(WORK TO BE COMPLETED) Make an exact reproduction of all the data.

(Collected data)
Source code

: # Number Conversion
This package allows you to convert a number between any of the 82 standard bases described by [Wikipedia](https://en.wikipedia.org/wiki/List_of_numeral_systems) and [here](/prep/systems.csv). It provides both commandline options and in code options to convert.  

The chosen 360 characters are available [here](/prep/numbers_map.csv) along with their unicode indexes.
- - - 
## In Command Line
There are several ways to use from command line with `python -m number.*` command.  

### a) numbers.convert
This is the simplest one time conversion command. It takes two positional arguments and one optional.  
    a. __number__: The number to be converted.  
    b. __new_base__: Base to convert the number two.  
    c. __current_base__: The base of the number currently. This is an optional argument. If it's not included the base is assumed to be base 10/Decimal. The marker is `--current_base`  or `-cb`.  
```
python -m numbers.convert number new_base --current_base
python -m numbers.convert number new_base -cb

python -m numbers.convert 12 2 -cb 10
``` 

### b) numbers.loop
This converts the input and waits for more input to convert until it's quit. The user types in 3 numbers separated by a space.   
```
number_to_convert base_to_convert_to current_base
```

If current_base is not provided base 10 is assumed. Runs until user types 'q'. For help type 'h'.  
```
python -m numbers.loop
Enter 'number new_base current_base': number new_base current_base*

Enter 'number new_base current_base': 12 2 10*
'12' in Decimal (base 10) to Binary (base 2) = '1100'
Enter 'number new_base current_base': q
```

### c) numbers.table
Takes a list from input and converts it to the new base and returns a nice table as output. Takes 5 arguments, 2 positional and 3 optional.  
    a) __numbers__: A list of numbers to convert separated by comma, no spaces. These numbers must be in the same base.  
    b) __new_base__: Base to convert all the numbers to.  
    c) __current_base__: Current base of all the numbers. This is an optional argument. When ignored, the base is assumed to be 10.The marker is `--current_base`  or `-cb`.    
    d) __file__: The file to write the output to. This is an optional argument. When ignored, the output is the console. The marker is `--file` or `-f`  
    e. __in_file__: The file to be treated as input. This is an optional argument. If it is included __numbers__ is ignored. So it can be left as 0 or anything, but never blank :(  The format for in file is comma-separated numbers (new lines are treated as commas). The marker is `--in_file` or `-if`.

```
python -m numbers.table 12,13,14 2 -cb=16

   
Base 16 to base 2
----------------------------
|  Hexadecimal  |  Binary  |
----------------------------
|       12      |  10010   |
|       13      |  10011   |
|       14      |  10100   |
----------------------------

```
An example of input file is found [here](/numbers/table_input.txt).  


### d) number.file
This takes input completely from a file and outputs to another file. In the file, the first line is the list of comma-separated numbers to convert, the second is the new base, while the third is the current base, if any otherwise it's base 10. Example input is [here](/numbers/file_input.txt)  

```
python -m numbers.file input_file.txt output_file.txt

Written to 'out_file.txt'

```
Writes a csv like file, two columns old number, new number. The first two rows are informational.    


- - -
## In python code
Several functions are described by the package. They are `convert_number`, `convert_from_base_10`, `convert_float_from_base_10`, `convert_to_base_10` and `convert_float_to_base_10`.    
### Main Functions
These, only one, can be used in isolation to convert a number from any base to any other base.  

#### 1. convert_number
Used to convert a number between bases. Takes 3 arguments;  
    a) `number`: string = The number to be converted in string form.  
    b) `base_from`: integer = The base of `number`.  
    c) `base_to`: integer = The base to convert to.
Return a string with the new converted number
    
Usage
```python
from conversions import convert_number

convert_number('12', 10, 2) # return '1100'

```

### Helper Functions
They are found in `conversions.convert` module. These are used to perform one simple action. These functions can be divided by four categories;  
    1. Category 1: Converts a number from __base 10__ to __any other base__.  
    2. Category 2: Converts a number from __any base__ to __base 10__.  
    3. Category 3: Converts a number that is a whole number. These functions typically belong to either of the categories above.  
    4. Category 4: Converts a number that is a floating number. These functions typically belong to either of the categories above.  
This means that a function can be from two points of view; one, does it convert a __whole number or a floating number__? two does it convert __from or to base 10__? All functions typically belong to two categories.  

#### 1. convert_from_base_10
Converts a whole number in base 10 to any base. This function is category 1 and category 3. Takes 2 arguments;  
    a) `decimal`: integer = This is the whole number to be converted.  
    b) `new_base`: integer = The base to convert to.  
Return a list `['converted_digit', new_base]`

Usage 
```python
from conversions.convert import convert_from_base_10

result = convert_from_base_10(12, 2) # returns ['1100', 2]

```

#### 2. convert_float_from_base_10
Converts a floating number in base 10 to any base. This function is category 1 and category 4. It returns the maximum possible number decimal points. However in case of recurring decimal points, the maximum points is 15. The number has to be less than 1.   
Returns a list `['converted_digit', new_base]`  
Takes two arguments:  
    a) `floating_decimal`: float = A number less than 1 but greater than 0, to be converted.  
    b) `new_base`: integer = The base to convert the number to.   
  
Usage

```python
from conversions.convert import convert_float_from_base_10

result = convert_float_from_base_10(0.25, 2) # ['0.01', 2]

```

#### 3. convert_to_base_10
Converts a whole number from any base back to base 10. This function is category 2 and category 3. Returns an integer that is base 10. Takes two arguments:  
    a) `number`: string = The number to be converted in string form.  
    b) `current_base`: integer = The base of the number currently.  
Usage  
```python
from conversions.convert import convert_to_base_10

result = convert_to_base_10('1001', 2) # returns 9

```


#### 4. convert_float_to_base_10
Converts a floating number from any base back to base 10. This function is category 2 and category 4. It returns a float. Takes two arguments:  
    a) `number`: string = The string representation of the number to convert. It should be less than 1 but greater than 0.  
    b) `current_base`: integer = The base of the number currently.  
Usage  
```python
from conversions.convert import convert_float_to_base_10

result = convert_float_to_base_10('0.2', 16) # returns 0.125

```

(ANSWER TO THE EXERCISE)
Source code

: # Number Conversion
This package allows you to convert a number between any of the 82 standard bases described by [Wikipedia](https://en.wikipedia.org/wiki/List_of_numeral_systems) and [here](/prep/systems.csv). It provides both commandline options and in code options to convert.  

The chosen 360 characters are available [here](/prep/numbers_map.csv) along with their unicode indexes.
- - - 
## In Command Line
There are several ways to use from command line with `python -m number.*` command.  

### a) numbers.convert
This is the simplest one time conversion command. It takes two positional arguments and one optional.  
    a. __number__: The number to be converted.  
    b. __new_base__: Base to convert the number two.  
    c. __current_base__: The base of the number currently. This is an optional argument. If it's not included the base is assumed to be base 10/Decimal. The marker is `--current_base`  or `-cb`.  
```
python -m numbers.convert number new_base --current_base
python -m numbers.convert number new_base -cb

python -m numbers.convert 12 2 -cb 10
``` 

### b) numbers.loop
This converts the input and waits for more input to convert until it's quit. The user types in 3 numbers separated by a space.   
```
number_to_convert base_to_convert_to current_base
```

If current_base is not provided base 10 is assumed. Runs until user types 'q'. For help type 'h'.  
```
python -m numbers.loop
Enter 'number new_base current_base': number new_base current_base*

Enter 'number new_base current_base': 12 2 10*
'12' in Decimal (base 10) to Binary (base 2) = '1100'
Enter 'number new_base current_base': q
```

### c) numbers.table
Takes a list from input and converts it to the new base and returns a nice table as output. Takes 5 arguments, 2 positional and 3 optional.  
    a) __numbers__: A list of numbers to convert separated by comma, no spaces. These numbers must be in the same base.  
    b) __new_base__: Base to convert all the numbers to.  
    c) __current_base__: Current base of all the numbers. This is an optional argument. When ignored, the base is assumed to be 10.The marker is `--current_base`  or `-cb`.    
    d) __file__: The file to write the output to. This is an optional argument. When ignored, the output is the console. The marker is `--file` or `-f`  
    e. __in_file__: The file to be treated as input. This is an optional argument. If it is included __numbers__ is ignored. So it can be left as 0 or anything, but never blank :(  The format for in file is comma-separated numbers (new lines are treated as commas). The marker is `--in_file` or `-if`.

```
python -m numbers.table 12,13,14 2 -cb=16

   
Base 16 to base 2
----------------------------
|  Hexadecimal  |  Binary  |
----------------------------
|       12      |  10010   |
|       13      |  10011   |
|       14      |  10100   |
----------------------------

```
An example of input file is found [here](/numbers/table_input.txt).  


### d) number.file
This takes input completely from a file and outputs to another file. In the file, the first line is the list of comma-separated numbers to convert, the second is the new base, while the third is the current base, if any otherwise it's base 10. Example input is [here](/numbers/file_input.txt)  

```
python -m numbers.file input_file.txt output_file.txt

Written to 'out_file.txt'

```
Writes a csv like file, two columns old number, new number. The first two rows are informational.    


- - -
## In python code
Several functions are described by the package. They are `convert_number`, `convert_from_base_10`, `convert_float_from_base_10`, `convert_to_base_10` and `convert_float_to_base_10`.    
### Main Functions
These, only one, can be used in isolation to convert a number from any base to any other base.  

#### 1. convert_number
Used to convert a number between bases. Takes 3 arguments;  
    a) `number`: string = The number to be converted in string form.  
    b) `base_from`: integer = The base of `number`.  
    c) `base_to`: integer = The base to convert to.
Return a string with the new converted number
    
Usage
```python
from conversions import convert_number

convert_number('12', 10, 2) # return '1100'

```

### Helper Functions
They are found in `conversions.convert` module. These are used to perform one simple action. These functions can be divided by four categories;  
    1. Category 1: Converts a number from __base 10__ to __any other base__.  
    2. Category 2: Converts a number from __any base__ to __base 10__.  
    3. Category 3: Converts a number that is a whole number. These functions typically belong to either of the categories above.  
    4. Category 4: Converts a number that is a floating number. These functions typically belong to either of the categories above.  
This means that a function can be from two points of view; one, does it convert a __whole number or a floating number__? two does it convert __from or to base 10__? All functions typically belong to two categories.  

#### 1. convert_from_base_10
Converts a whole number in base 10 to any base. This function is category 1 and category 3. Takes 2 arguments;  
    a) `decimal`: integer = This is the whole number to be converted.  
    b) `new_base`: integer = The base to convert to.  
Return a list `['converted_digit', new_base]`

Usage 
```python
from conversions.convert import convert_from_base_10

result = convert_from_base_10(12, 2) # returns ['1100', 2]

```

#### 2. convert_float_from_base_10
Converts a floating number in base 10 to any base. This function is category 1 and category 4. It returns the maximum possible number decimal points. However in case of recurring decimal points, the maximum points is 15. The number has to be less than 1.   
Returns a list `['converted_digit', new_base]`  
Takes two arguments:  
    a) `floating_decimal`: float = A number less than 1 but greater than 0, to be converted.  
    b) `new_base`: integer = The base to convert the number to.   
  
Usage

```python
from conversions.convert import convert_float_from_base_10

result = convert_float_from_base_10(0.25, 2) # ['0.01', 2]

```

#### 3. convert_to_base_10
Converts a whole number from any base back to base 10. This function is category 2 and category 3. Returns an integer that is base 10. Takes two arguments:  
    a) `number`: string = The number to be converted in string form.  
    b) `current_base`: integer = The base of the number currently.  
Usage  
```python
from conversions.convert import convert_to_base_10

result = convert_to_base_10('1001', 2) # returns 9

```


#### 4. convert_float_to_base_10
Converts a floating number from any base back to base 10. This function is category 2 and category 4. It returns a float. Takes two arguments:  
    a) `number`: string = The string representation of the number to convert. It should be less than 1 but greater than 0.  
    b) `current_base`: integer = The base of the number currently.  
Usage  
```python
from conversions.convert import convert_float_to_base_10

result = convert_float_to_base_10('0.2', 16) # returns 0.125

```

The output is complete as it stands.